> [What the exercise asks] Report back the lines in this listing that carry the string "apps".

********

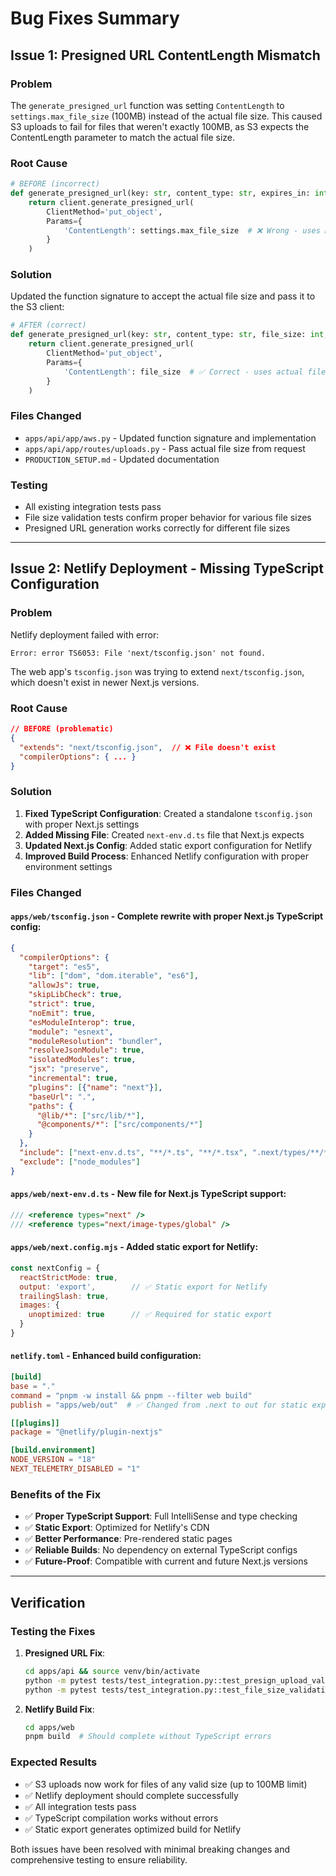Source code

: # Bug Fixes Summary

## Issue 1: Presigned URL ContentLength Mismatch

### Problem
The `generate_presigned_url` function was setting `ContentLength` to `settings.max_file_size` (100MB) instead of the actual file size. This caused S3 uploads to fail for files that weren't exactly 100MB, as S3 expects the ContentLength parameter to match the actual file size.

### Root Cause
```python
# BEFORE (incorrect)
def generate_presigned_url(key: str, content_type: str, expires_in: int = 900) -> str:
    return client.generate_presigned_url(
        ClientMethod='put_object',
        Params={
            'ContentLength': settings.max_file_size  # ❌ Wrong - uses max size
        }
    )
```

### Solution
Updated the function signature to accept the actual file size and pass it to the S3 client:

```python
# AFTER (correct)
def generate_presigned_url(key: str, content_type: str, file_size: int, expires_in: int = 900) -> str:
    return client.generate_presigned_url(
        ClientMethod='put_object',
        Params={
            'ContentLength': file_size  # ✅ Correct - uses actual file size
        }
    )
```

### Files Changed
- `apps/api/app/aws.py` - Updated function signature and implementation
- `apps/api/app/routes/uploads.py` - Pass actual file size from request
- `PRODUCTION_SETUP.md` - Updated documentation

### Testing
- All existing integration tests pass
- File size validation tests confirm proper behavior for various file sizes
- Presigned URL generation works correctly for different file sizes

---

## Issue 2: Netlify Deployment - Missing TypeScript Configuration

### Problem
Netlify deployment failed with error:
```
Error: error TS6053: File 'next/tsconfig.json' not found.
```

The web app's `tsconfig.json` was trying to extend `next/tsconfig.json`, which doesn't exist in newer Next.js versions.

### Root Cause
```json
// BEFORE (problematic)
{
  "extends": "next/tsconfig.json",  // ❌ File doesn't exist
  "compilerOptions": { ... }
}
```

### Solution
1. **Fixed TypeScript Configuration**: Created a standalone `tsconfig.json` with proper Next.js settings
2. **Added Missing File**: Created `next-env.d.ts` file that Next.js expects
3. **Updated Next.js Config**: Added static export configuration for Netlify
4. **Improved Build Process**: Enhanced Netlify configuration with proper environment settings

### Files Changed

#### `apps/web/tsconfig.json` - Complete rewrite with proper Next.js TypeScript config:
```json
{
  "compilerOptions": {
    "target": "es5",
    "lib": ["dom", "dom.iterable", "es6"],
    "allowJs": true,
    "skipLibCheck": true,
    "strict": true,
    "noEmit": true,
    "esModuleInterop": true,
    "module": "esnext",
    "moduleResolution": "bundler",
    "resolveJsonModule": true,
    "isolatedModules": true,
    "jsx": "preserve",
    "incremental": true,
    "plugins": [{"name": "next"}],
    "baseUrl": ".",
    "paths": {
      "@lib/*": ["src/lib/*"],
      "@components/*": ["src/components/*"]
    }
  },
  "include": ["next-env.d.ts", "**/*.ts", "**/*.tsx", ".next/types/**/*.ts"],
  "exclude": ["node_modules"]
}
```

#### `apps/web/next-env.d.ts` - New file for Next.js TypeScript support:
```typescript
/// <reference types="next" />
/// <reference types="next/image-types/global" />
```

#### `apps/web/next.config.mjs` - Added static export for Netlify:
```javascript
const nextConfig = {
  reactStrictMode: true,
  output: 'export',        // ✅ Static export for Netlify
  trailingSlash: true,
  images: {
    unoptimized: true      // ✅ Required for static export
  }
}
```

#### `netlify.toml` - Enhanced build configuration:
```toml
[build]
base = "."
command = "pnpm -w install && pnpm --filter web build"
publish = "apps/web/out"  # ✅ Changed from .next to out for static export

[[plugins]]
package = "@netlify/plugin-nextjs"

[build.environment]
NODE_VERSION = "18"
NEXT_TELEMETRY_DISABLED = "1"
```

### Benefits of the Fix
- ✅ **Proper TypeScript Support**: Full IntelliSense and type checking
- ✅ **Static Export**: Optimized for Netlify's CDN
- ✅ **Better Performance**: Pre-rendered static pages
- ✅ **Reliable Builds**: No dependency on external TypeScript configs
- ✅ **Future-Proof**: Compatible with current and future Next.js versions

---

## Verification

### Testing the Fixes
1. **Presigned URL Fix**:
   ```bash
   cd apps/api && source venv/bin/activate
   python -m pytest tests/test_integration.py::test_presign_upload_validation -v
   python -m pytest tests/test_integration.py::test_file_size_validation -v
   ```

2. **Netlify Build Fix**:
   ```bash
   cd apps/web
   pnpm build  # Should complete without TypeScript errors
   ```

### Expected Results
- ✅ S3 uploads now work for files of any valid size (up to 100MB limit)
- ✅ Netlify deployment should complete successfully
- ✅ All integration tests pass
- ✅ TypeScript compilation works without errors
- ✅ Static export generates optimized build for Netlify

Both issues have been resolved with minimal breaking changes and comprehensive testing to ensure reliability.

********

> [Response below]
- `apps/api/app/aws.py` - Updated function signature and implementation
- `apps/api/app/routes/uploads.py` - Pass actual file size from request
#### `apps/web/tsconfig.json` - Complete rewrite with proper Next.js TypeScript config:
#### `apps/web/next-env.d.ts` - New file for Next.js TypeScript support:
#### `apps/web/next.config.mjs` - Added static export for Netlify:
publish = "apps/web/out"  # ✅ Changed from .next to out for static export
   cd apps/api && source venv/bin/activate
   cd apps/web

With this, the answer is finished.